● Given data:
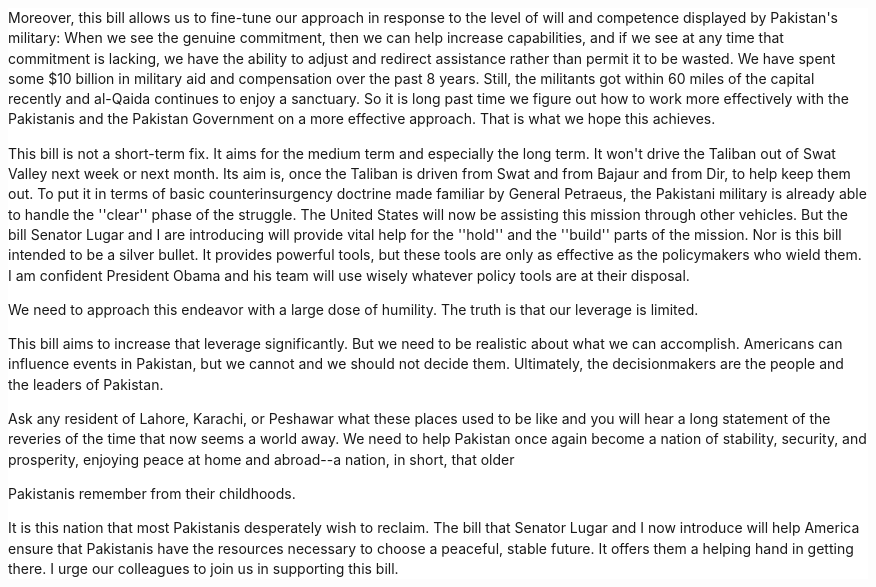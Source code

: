 Moreover, this bill allows us to fine-tune our approach in response 
to the level of will and competence displayed by Pakistan's military: 
When we see the genuine commitment, then we can help increase 
capabilities, and if we see at any time that commitment is lacking, we 
have the ability to adjust and redirect assistance rather than permit 
it to be wasted. We have spent some $10 billion in military aid and 
compensation over the past 8 years. Still, the militants got within 60 
miles of the capital recently and al-Qaida continues to enjoy a 
sanctuary. So it is long past time we figure out how to work more 
effectively with the Pakistanis and the Pakistan Government on a more 
effective approach. That is what we hope this achieves.

This bill is not a short-term fix. It aims for the medium term and 
especially the long term. It won't drive the Taliban out of Swat Valley 
next week or next month. Its aim is, once the Taliban is driven from 
Swat and from Bajaur and from Dir, to help keep them out. To put it in 
terms of basic counterinsurgency doctrine made familiar by General 
Petraeus, the Pakistani military is already able to handle the 
''clear'' phase of the struggle. The United States will now be 
assisting this mission through other vehicles. But the bill Senator 
Lugar and I are introducing will provide vital help for the ''hold'' 
and the ''build'' parts of the mission. Nor is this bill intended to be 
a silver bullet. It provides powerful tools, but these tools are only 
as effective as the policymakers who wield them. I am confident 
President Obama and his team will use wisely whatever policy tools are 
at their disposal.

We need to approach this endeavor with a large dose of humility. The 
truth is that our leverage is limited.

This bill aims to increase that leverage significantly. But we need 
to be realistic about what we can accomplish. Americans can influence 
events in Pakistan, but we cannot and we should not decide them. 
Ultimately, the decisionmakers are the people and the leaders of 
Pakistan.

Ask any resident of Lahore, Karachi, or Peshawar what these places 
used to be like and you will hear a long statement of the reveries of 
the time that now seems a world away. We need to help Pakistan once 
again become a nation of stability, security, and prosperity, enjoying 
peace at home and abroad--a nation, in short, that older


Pakistanis remember from their childhoods.

It is this nation that most Pakistanis desperately wish to reclaim. 
The bill that Senator Lugar and I now introduce will help America 
ensure that Pakistanis have the resources necessary to choose a 
peaceful, stable future. It offers them a helping hand in getting 
there. I urge our colleagues to join us in supporting this bill.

● Goal of the exercise:
Would you retype exactly the lines above, from the line with "Ask any resident" to the line with "peace at home", with both end lines kept and nothing more?

● Answer for the task:
Ask any resident of Lahore, Karachi, or Peshawar what these places 
used to be like and you will hear a long statement of the reveries of 
the time that now seems a world away. We need to help Pakistan once 
again become a nation of stability, security, and prosperity, enjoying 
peace at home and abroad--a nation, in short, that older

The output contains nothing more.